Exercise instructions ▸
What you return must be the lines from the first one below through the one containing "Unless required by", exactly and with pictures excluded.

Data items
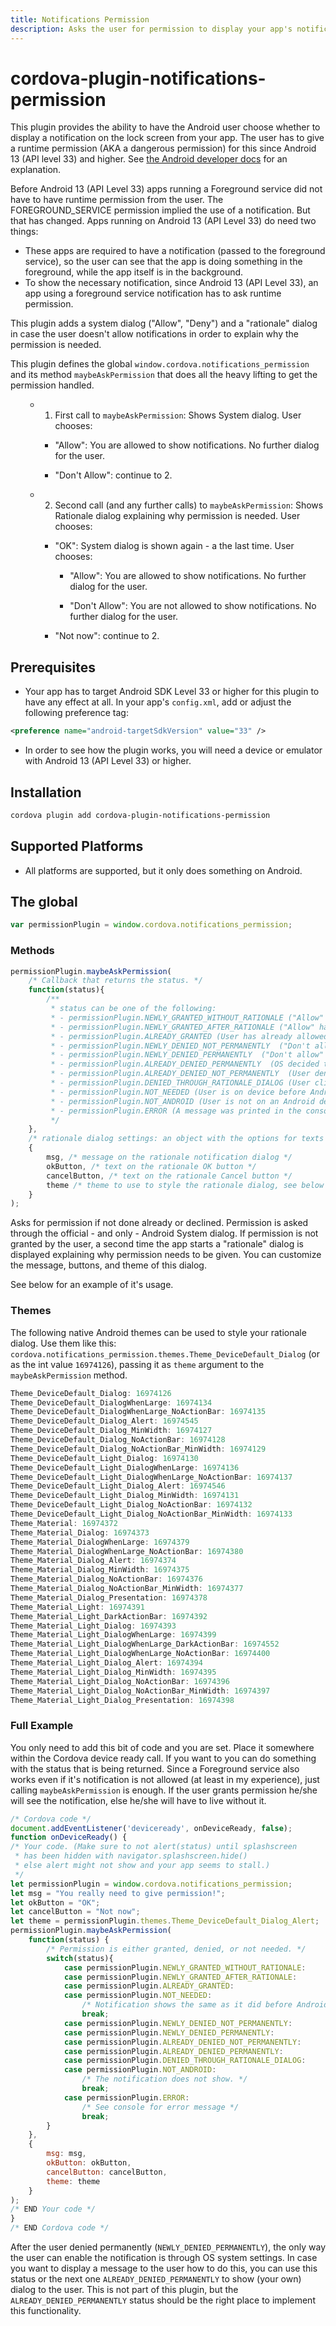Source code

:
 ```yaml
---
title: Notifications Permission
description: Asks the user for permission to display your app's notifications on the lock screen.
---
```

<!--
# license: Licensed to the Apache Software Foundation (ASF) under one
#         or more contributor license agreements.  See the NOTICE file
#         distributed with this work for additional information
#         regarding copyright ownership.  The ASF licenses this file
#         to you under the Apache License, Version 2.0 (the
#         "License"); you may not use this file except in compliance
#         with the License.  You may obtain a copy of the License at
#
#           http://www.apache.org/licenses/LICENSE-2.0
#
#         Unless required by applicable law or agreed to in writing,
#         software distributed under the License is distributed on an
#         "AS IS" BASIS, WITHOUT WARRANTIES OR CONDITIONS OF ANY
#         KIND, either express or implied.  See the License for the
#         specific language governing permissions and limitations
#         under the License.
-->

# cordova-plugin-notifications-permission



This plugin provides the ability to have the Android user choose whether to display a notification on the lock screen from your app.  The user has to give a runtime permission (AKA a dangerous permission) for this since Android 13 (API level 33) and higher. See [the Android developer docs](https://developer.android.com/develop/ui/views/notifications/notification-permission) for an explanation.

Before Android 13 (API Level 33) apps running a Foreground service did not have to have runtime permission from the user. The FOREGROUND_SERVICE permission implied the use of a notification. But that has changed. Apps running on Android 13 (API Level 33) do need two things:
- These apps are required to have a notification (passed to the foreground service), so the user can see that the app is doing something in the foreground, while the app itself is in the background.
- To show the necessary notification, since Android 13 (API Level 33), an app using a foreground service notification has to ask runtime permission.

This plugin adds a system dialog ("Allow", "Deny") and a "rationale" dialog in case the user doesn't allow notifications in order to explain why the permission is needed.

This plugin defines the global `window.cordova.notifications_permission` and its method `maybeAskPermission` that does all the heavy lifting to get the permission handled.

<ul>

- 1. First call to `maybeAskPermission`: Shows System dialog. User chooses:

<ul>
        
- "Allow": You are allowed to show notifications. No further dialog for the user.
    
- "Don't Allow": continue to 2.

</ul>
    
- 2. Second call (and any further calls) to `maybeAskPermission`: Shows Rationale dialog explaining why permission is needed. User chooses:

<ul>

- "OK": System dialog is shown again - a the last time. User chooses:

<ul>

- "Allow": You are allowed to show notifications. No further dialog for the user.

- "Don't Allow": You are not allowed to show notifications. No further dialog for the user.

</ul>

- "Not now": continue to 2.

</ul>
    
</ul>

## Prerequisites

- Your app has to target Android SDK Level 33 or higher for this plugin to have any effect at all. In your app's `config.xml`, add or adjust the following preference tag:

```xml
<preference name="android-targetSdkVersion" value="33" />
```
- In order to see how the plugin works, you will need a device or emulator with Android 13 (API Level 33) or higher.

## Installation

```bash
cordova plugin add cordova-plugin-notifications-permission
```

## Supported Platforms

- All platforms are supported, but it only does something on Android.

## The global

```js
var permissionPlugin = window.cordova.notifications_permission;
```

### Methods


```javascript
permissionPlugin.maybeAskPermission(
    /* Callback that returns the status. */
    function(status){
        /**
         * status can be one of the following:
         * - permissionPlugin.NEWLY_GRANTED_WITHOUT_RATIONALE ("Allow" has been clicked on the System Dialog)
         * - permissionPlugin.NEWLY_GRANTED_AFTER_RATIONALE ("Allow" has been clicked on the System Dialog after have confirmed the rationale dialog.)
         * - permissionPlugin.ALREADY_GRANTED (User has already allowed the notification at some point earlier.)
         * - permissionPlugin.NEWLY_DENIED_NOT_PERMANENTLY  ("Don't allow" clicked or swiped away for the first time. OS will try again in the future.)
         * - permissionPlugin.NEWLY_DENIED_PERMANENTLY  ("Don't allow" clicked. OS will never ask again.)
         * - permissionPlugin.ALREADY_DENIED_PERMANENTLY  (OS decided to stop asking at some point earlier.)
         * - permissionPlugin.ALREADY_DENIED_NOT_PERMANENTLY  (User denied again. But the OS will try again in the future.)
         * - permissionPlugin.DENIED_THROUGH_RATIONALE_DIALOG (User clicked on the rationale dialog's Cancel button.)
         * - permissionPlugin.NOT_NEEDED (User is on device before Android 13 (API Level 33).)
         * - permissionPlugin.NOT_ANDROID (User is not on an Android device.)
         * - permissionPlugin.ERROR (A message was printed in the console indicating the cause of the error.)
         */
    }, 
    /* rationale dialog settings: an object with the options for texts and theme. */
    {
        msg, /* message on the rationale notification dialog */
        okButton, /* text on the rationale OK button */
        cancelButton, /* text on the rationale Cancel button */
        theme /* theme to use to style the rationale dialog, see below */
    }
);
```

Asks for permission if not done already or declined. Permission is asked through the official - and only - Android System dialog. If permission is not granted by the user, a second time the app starts a "rationale" dialog is displayed explaining why permission needs to be given. You can customize the message, buttons, and theme of this dialog.

See below for an example of it's usage.

### Themes

The following native Android themes can be used to style your rationale dialog. Use them like this: `cordova.notifications_permission.themes.Theme_DeviceDefault_Dialog` (or as the int value `16974126`), passing it as `theme` argument to the `maybeAskPermission` method.


```javascript
Theme_DeviceDefault_Dialog: 16974126
Theme_DeviceDefault_DialogWhenLarge: 16974134
Theme_DeviceDefault_DialogWhenLarge_NoActionBar: 16974135
Theme_DeviceDefault_Dialog_Alert: 16974545
Theme_DeviceDefault_Dialog_MinWidth: 16974127
Theme_DeviceDefault_Dialog_NoActionBar: 16974128
Theme_DeviceDefault_Dialog_NoActionBar_MinWidth: 16974129
Theme_DeviceDefault_Light_Dialog: 16974130
Theme_DeviceDefault_Light_DialogWhenLarge: 16974136
Theme_DeviceDefault_Light_DialogWhenLarge_NoActionBar: 16974137
Theme_DeviceDefault_Light_Dialog_Alert: 16974546
Theme_DeviceDefault_Light_Dialog_MinWidth: 16974131
Theme_DeviceDefault_Light_Dialog_NoActionBar: 16974132
Theme_DeviceDefault_Light_Dialog_NoActionBar_MinWidth: 16974133
Theme_Material: 16974372
Theme_Material_Dialog: 16974373
Theme_Material_DialogWhenLarge: 16974379
Theme_Material_DialogWhenLarge_NoActionBar: 16974380
Theme_Material_Dialog_Alert: 16974374
Theme_Material_Dialog_MinWidth: 16974375
Theme_Material_Dialog_NoActionBar: 16974376
Theme_Material_Dialog_NoActionBar_MinWidth: 16974377
Theme_Material_Dialog_Presentation: 16974378
Theme_Material_Light: 16974391
Theme_Material_Light_DarkActionBar: 16974392
Theme_Material_Light_Dialog: 16974393
Theme_Material_Light_DialogWhenLarge: 16974399
Theme_Material_Light_DialogWhenLarge_DarkActionBar: 16974552
Theme_Material_Light_DialogWhenLarge_NoActionBar: 16974400
Theme_Material_Light_Dialog_Alert: 16974394
Theme_Material_Light_Dialog_MinWidth: 16974395
Theme_Material_Light_Dialog_NoActionBar: 16974396
Theme_Material_Light_Dialog_NoActionBar_MinWidth: 16974397
Theme_Material_Light_Dialog_Presentation: 16974398
```

### Full Example

You only need to add this bit of code and you are set. Place it somewhere within the Cordova device ready call. If you want to you can do something with the status that is being returned. Since a Foreground service also works even if it's notification is not allowed (at least in my experience), just calling `maybeAskPermission` is enough. If the user grants permission he/she will see the notification, else he/she will have to live without it. 

```javascript
/* Cordova code */
document.addEventListener('deviceready', onDeviceReady, false);
function onDeviceReady() {
/* Your code. (Make sure to not alert(status) until splashscreen
 * has been hidden with navigator.splashscreen.hide() 
 * else alert might not show and your app seems to stall.)
 */
let permissionPlugin = window.cordova.notifications_permission;
let msg = "You really need to give permission!";
let okButton = "OK";
let cancelButton = "Not now";
let theme = permissionPlugin.themes.Theme_DeviceDefault_Dialog_Alert;
permissionPlugin.maybeAskPermission(
    function(status) {
        /* Permission is either granted, denied, or not needed. */
        switch(status){
            case permissionPlugin.NEWLY_GRANTED_WITHOUT_RATIONALE:
            case permissionPlugin.NEWLY_GRANTED_AFTER_RATIONALE:
            case permissionPlugin.ALREADY_GRANTED:
            case permissionPlugin.NOT_NEEDED:
                /* Notification shows the same as it did before Android 13 (API Level 33). */
                break;
            case permissionPlugin.NEWLY_DENIED_NOT_PERMANENTLY:
            case permissionPlugin.NEWLY_DENIED_PERMANENTLY:
            case permissionPlugin.ALREADY_DENIED_NOT_PERMANENTLY:
            case permissionPlugin.ALREADY_DENIED_PERMANENTLY:
            case permissionPlugin.DENIED_THROUGH_RATIONALE_DIALOG:
            case permissionPlugin.NOT_ANDROID:
                /* The notification does not show. */
                break;    
            case permissionPlugin.ERROR:
                /* See console for error message */
                break;
        }
    },
    {
        msg: msg,
        okButton: okButton,
        cancelButton: cancelButton,
        theme: theme
    }
);
/* END Your code */
}
/* END Cordova code */
```

After the user denied permanently (`NEWLY_DENIED_PERMANENTLY`), the only way the user can enable the notification is through OS system settings. In case you want to display a message to the user how to do this, you can use this status or the next one `ALREADY_DENIED_PERMANENTLY` to show (your own) dialog to the user. This is not part of this plugin, but the `ALREADY_DENIED_PERMANENTLY` status should be the right place to implement this functionality.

Reply ▸
Source code

:
 ```yaml
---
title: Notifications Permission
description: Asks the user for permission to display your app's notifications on the lock screen.
---
```

<!--
# license: Licensed to the Apache Software Foundation (ASF) under one
#         or more contributor license agreements.  See the NOTICE file
#         distributed with this work for additional information
#         regarding copyright ownership.  The ASF licenses this file
#         to you under the Apache License, Version 2.0 (the
#         "License"); you may not use this file except in compliance
#         with the License.  You may obtain a copy of the License at
#
#           http://www.apache.org/licenses/LICENSE-2.0
#
#         Unless required by applicable law or agreed to in writing,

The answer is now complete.